> **EXERCISE GOAL**
Copy the first line of the entries below and every line after it through the line containing "## Additional Methods". Do not include pictures.

(Saved entries)
============================================================
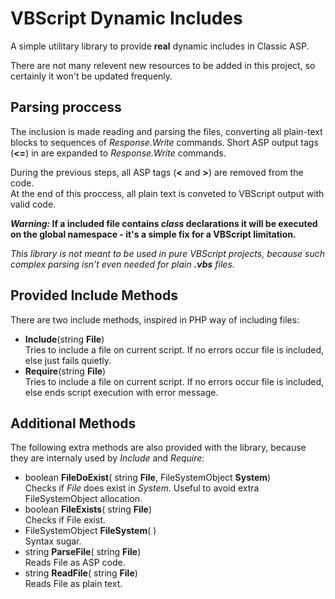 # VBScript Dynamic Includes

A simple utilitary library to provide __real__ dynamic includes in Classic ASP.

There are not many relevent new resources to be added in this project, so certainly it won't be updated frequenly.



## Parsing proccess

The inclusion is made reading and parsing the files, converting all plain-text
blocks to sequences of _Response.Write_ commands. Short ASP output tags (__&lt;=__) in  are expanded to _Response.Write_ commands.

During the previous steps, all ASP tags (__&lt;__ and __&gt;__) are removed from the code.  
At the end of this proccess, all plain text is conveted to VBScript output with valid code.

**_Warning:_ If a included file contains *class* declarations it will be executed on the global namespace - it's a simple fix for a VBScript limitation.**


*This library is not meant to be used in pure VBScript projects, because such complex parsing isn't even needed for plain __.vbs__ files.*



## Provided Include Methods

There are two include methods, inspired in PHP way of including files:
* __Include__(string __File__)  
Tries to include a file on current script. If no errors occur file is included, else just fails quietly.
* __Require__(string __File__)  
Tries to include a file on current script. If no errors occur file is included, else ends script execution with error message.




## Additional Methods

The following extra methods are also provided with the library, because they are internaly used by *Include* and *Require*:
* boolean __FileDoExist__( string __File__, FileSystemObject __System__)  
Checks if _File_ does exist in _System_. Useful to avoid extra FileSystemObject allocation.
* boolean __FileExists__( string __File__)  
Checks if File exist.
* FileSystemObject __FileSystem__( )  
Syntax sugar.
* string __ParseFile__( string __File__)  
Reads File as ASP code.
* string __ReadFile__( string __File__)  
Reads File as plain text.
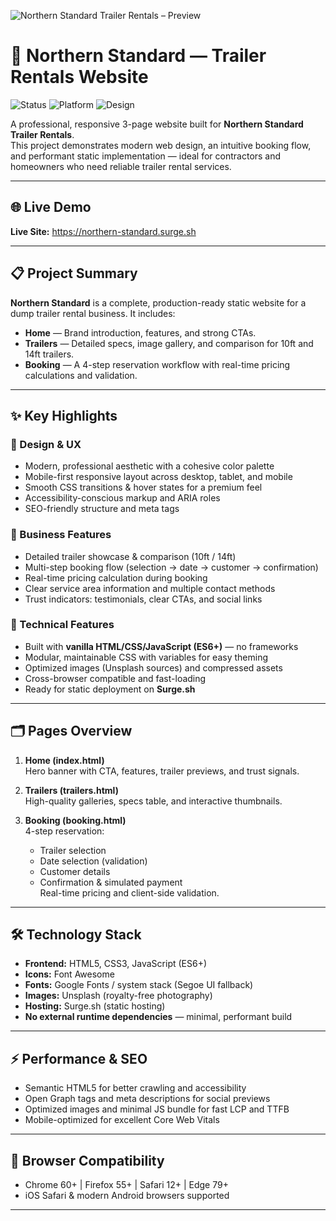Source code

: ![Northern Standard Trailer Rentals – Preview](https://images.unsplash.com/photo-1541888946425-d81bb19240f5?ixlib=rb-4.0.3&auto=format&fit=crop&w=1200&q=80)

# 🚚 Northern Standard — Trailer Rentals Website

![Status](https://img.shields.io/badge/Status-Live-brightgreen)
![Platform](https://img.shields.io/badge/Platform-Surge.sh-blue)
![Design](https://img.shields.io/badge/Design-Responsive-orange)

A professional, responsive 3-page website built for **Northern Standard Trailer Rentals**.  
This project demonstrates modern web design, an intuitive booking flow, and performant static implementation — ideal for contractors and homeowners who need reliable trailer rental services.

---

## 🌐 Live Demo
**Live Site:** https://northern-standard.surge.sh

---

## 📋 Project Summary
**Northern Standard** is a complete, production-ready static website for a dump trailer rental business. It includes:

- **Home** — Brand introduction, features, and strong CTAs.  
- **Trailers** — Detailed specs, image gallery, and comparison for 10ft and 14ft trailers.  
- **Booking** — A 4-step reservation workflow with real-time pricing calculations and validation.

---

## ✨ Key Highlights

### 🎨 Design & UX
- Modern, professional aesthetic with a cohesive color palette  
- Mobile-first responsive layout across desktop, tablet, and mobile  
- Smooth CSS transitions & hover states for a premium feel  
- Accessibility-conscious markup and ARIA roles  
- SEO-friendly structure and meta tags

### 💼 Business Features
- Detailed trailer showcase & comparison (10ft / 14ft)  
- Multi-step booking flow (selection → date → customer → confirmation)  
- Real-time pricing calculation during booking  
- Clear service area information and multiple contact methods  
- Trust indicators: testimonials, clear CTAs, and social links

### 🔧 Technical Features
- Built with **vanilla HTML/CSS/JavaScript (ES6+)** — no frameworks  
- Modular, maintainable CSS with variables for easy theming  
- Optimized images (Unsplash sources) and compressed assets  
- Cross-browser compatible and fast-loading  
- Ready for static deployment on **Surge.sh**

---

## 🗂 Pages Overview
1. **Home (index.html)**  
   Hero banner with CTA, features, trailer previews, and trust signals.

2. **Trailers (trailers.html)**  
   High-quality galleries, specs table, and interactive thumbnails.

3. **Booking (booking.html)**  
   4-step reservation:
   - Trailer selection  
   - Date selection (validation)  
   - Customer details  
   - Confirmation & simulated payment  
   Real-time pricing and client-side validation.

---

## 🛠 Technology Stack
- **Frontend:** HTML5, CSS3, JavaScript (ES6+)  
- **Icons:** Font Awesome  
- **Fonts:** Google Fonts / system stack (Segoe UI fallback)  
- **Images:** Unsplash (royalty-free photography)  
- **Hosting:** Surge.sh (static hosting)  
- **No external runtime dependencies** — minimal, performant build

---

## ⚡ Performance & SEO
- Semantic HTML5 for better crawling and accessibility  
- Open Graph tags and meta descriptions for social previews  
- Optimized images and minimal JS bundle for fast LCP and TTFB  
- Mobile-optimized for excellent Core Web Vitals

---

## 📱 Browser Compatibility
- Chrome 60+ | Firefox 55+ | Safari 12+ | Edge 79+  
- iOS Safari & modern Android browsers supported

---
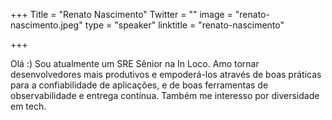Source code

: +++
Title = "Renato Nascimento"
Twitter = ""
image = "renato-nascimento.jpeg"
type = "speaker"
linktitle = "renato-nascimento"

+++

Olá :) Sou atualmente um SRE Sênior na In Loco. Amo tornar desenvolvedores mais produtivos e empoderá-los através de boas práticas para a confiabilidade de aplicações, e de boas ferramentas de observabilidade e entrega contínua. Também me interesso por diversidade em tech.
============================================================
> **COMPLETED TASK**
 # VBScript Dynamic Includes

A simple utilitary library to provide __real__ dynamic includes in Classic ASP.

There are not many relevent new resources to be added in this project, so certainly it won't be updated frequenly.



## Parsing proccess

The inclusion is made reading and parsing the files, converting all plain-text
blocks to sequences of _Response.Write_ commands. Short ASP output tags (__&lt;=__) in  are expanded to _Response.Write_ commands.

During the previous steps, all ASP tags (__&lt;__ and __&gt;__) are removed from the code.  
At the end of this proccess, all plain text is conveted to VBScript output with valid code.

**_Warning:_ If a included file contains *class* declarations it will be executed on the global namespace - it's a simple fix for a VBScript limitation.**


*This library is not meant to be used in pure VBScript projects, because such complex parsing isn't even needed for plain __.vbs__ files.*



## Provided Include Methods

There are two include methods, inspired in PHP way of including files:
* __Include__(string __File__)  
Tries to include a file on current script. If no errors occur file is included, else just fails quietly.
* __Require__(string __File__)  
Tries to include a file on current script. If no errors occur file is included, else ends script execution with error message.




## Additional Methods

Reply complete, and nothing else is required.